→ GOAL OF THE EXERCISE:
How many lines in the entries below contain the string "ecommerce"? Reply with the number only.

________

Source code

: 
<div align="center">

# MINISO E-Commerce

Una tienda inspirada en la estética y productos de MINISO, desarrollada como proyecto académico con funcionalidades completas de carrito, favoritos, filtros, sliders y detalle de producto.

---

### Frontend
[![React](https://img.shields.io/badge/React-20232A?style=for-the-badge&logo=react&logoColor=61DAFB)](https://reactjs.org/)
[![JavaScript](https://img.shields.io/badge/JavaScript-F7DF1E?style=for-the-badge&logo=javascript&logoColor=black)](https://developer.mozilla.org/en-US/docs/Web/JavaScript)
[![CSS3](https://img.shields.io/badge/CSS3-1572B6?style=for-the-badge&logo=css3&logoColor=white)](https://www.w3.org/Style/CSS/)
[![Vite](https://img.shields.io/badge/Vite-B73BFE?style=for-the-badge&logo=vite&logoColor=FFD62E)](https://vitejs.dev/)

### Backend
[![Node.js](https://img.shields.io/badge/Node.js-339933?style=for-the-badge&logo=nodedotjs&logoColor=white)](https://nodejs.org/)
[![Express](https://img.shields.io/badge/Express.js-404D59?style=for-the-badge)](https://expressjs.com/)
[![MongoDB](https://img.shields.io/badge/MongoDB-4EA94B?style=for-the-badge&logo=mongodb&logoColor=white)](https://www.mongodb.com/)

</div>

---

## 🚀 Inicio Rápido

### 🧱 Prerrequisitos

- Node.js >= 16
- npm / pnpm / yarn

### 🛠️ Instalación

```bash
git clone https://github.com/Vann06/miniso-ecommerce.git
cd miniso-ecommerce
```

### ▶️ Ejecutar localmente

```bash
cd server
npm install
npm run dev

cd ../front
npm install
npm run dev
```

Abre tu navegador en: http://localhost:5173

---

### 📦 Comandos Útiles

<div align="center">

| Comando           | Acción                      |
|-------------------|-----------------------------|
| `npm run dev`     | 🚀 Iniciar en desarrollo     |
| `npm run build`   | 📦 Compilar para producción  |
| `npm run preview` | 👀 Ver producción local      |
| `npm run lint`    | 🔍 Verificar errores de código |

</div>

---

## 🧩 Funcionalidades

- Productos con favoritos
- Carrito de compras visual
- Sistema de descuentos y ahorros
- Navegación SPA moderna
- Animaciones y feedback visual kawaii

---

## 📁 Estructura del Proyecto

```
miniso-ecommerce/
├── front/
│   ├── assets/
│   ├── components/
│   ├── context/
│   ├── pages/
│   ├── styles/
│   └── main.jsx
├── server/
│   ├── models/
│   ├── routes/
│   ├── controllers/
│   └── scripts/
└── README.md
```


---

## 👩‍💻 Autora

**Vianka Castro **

________

→ ANSWER FOR THE TASK:
3